The latest thing that caught my eye- though this is a fascinating issue-related post called ‘A molehill’– was this thing about Chavez. The Chavez- you know, that ‘colourful’ fellow with all that oil in South America- who has said that ‘“If anything happens to me then the man responsible will be George W Bush. He will be the assassin, This is pure terrorism.”
Anyhow, Scott said he was uneasy about the BBC’s branding of ”assassin’ Bush’ in their headline for an article about this Chavez pronouncement. I think he’s right, and then some. For those who have been following l’affaire Reynolds-Expatriate it will come as little surprise to find that Paul Reynolds swung by the expatriate’s to tell him he was wrong (Mr Reynolds has a fairly good record in informing posters of their errors)- and when I piped up he came back and said the same to me. He said that Scott was wrong- that Chavez did call Bush an assassin, and so the headline was right.
Wrong, unfortunately. Chavez said that if he was assassinated, Bush would be the assassin. Bush, therefore, has been labelled an assassin in the present tense by no-one but the BBC (and maybe the inmates of the Democrat Underground etc.)- even if they clearly attributed it as Chavez’s view. What he said doesn’t equal the headline’s meaning- which it vitally should at some level. As it happens, Chavez also accused Bush of being a terrorist- but the Beeb eschewed that epithet for their headlinewriting somehow. On such small points though hangs a great deal.

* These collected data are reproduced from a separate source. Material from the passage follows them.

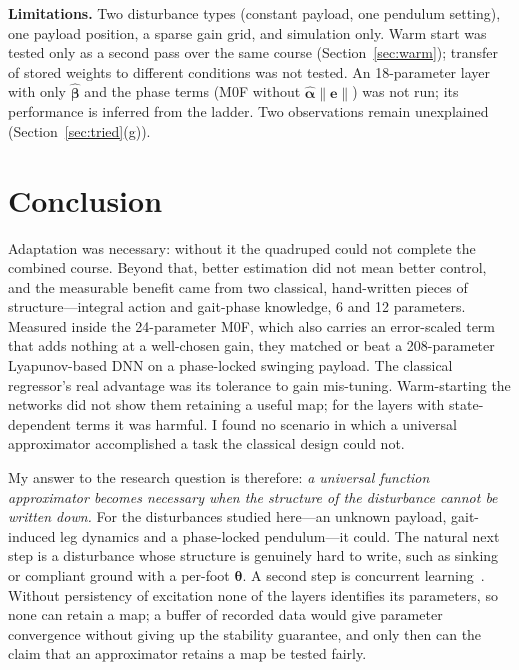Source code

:\documentclass[conference]{IEEEtran}
\begin{document}
\textbf{Limitations.} Two disturbance types (constant payload, one
pendulum setting), one payload position, a sparse gain grid, and
simulation only. Warm start was tested only as a second pass over the
same course (Section~\ref{sec:warm}); transfer of stored weights to
different conditions was not tested. An 18-parameter layer with only
$\hat{\bm\beta}$ and the phase terms (M0F without
$\hat{\bm\alpha}\|\bm e\|$) was not run; its performance is inferred from
the ladder. Two observations remain unexplained
(Section~\ref{sec:tried}(g)).

\section{Conclusion}

Adaptation was necessary: without it the quadruped could not complete
the combined course. Beyond that, better estimation did not mean better
control, and the measurable benefit came from two classical, hand-written
pieces of structure---integral action and gait-phase knowledge, 6 and
12 parameters. Measured inside the 24-parameter M0F, which also carries
an error-scaled term that adds nothing at a well-chosen gain, they
matched or beat a 208-parameter Lyapunov-based DNN on a phase-locked
swinging payload. The classical regressor's
real advantage was its tolerance to gain mis-tuning. Warm-starting the
networks did not show them retaining a useful map; for the layers with
state-dependent terms it was harmful. I found no scenario
in which a universal approximator accomplished a task the classical
design could not.

My answer to the research question is therefore: \emph{a universal
function approximator becomes necessary when the structure of the
disturbance cannot be written down.} For the disturbances studied
here---an unknown payload, gait-induced leg dynamics and a phase-locked
pendulum---it could. The natural next step is a disturbance whose
structure is genuinely hard to write, such as sinking or compliant
ground with a per-foot $\bm\theta$. A second step is concurrent
learning~\cite{chowdhary2010}. Without persistency of excitation none of
the layers identifies its parameters, so none can retain a map; a buffer
of recorded data would give parameter convergence without giving up the
stability guarantee, and only then can the claim that an approximator
retains a map be tested fairly.

\end{document}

Of course we all know why Chavez called Bush a terrorist. It was a crude populist jibe of the sort that is popular among the sons and daughters of Mother Sheehan. See, Dumbya can’t tell that though he thinks he’s fighting a war on terrorism, he’s actually the terrorist! (incidentally, a second thought might be that Chavez is giving the headline writers an easy option present tense accusation, rather than a problematic predictive term- but the BBC headline writer at any rate didn’t see the need for that option, perhaps seeking a juicier option.)
Why did Chavez go out of his way to talk about who to blame if he was assassinated? Obvious, isn’t it. The paranoid ideologue is trying to boost his image as the opponent of so-called ‘American imperialism’ and at the same time win more than a scintilla of US protection by making it clear that if ‘anything happens to him’ (as the BBC puts it) it will be Bush’s responsiblity. I’m tempted to call that terrorism by soundbyte.
It’s a strongly political message, a cynical one, and one which the BBC not only promote through reportage but amplify through misrepresentation.
With the great numbers of visitors from all around the world that Paul boasts about, should they be doing that for Hugo?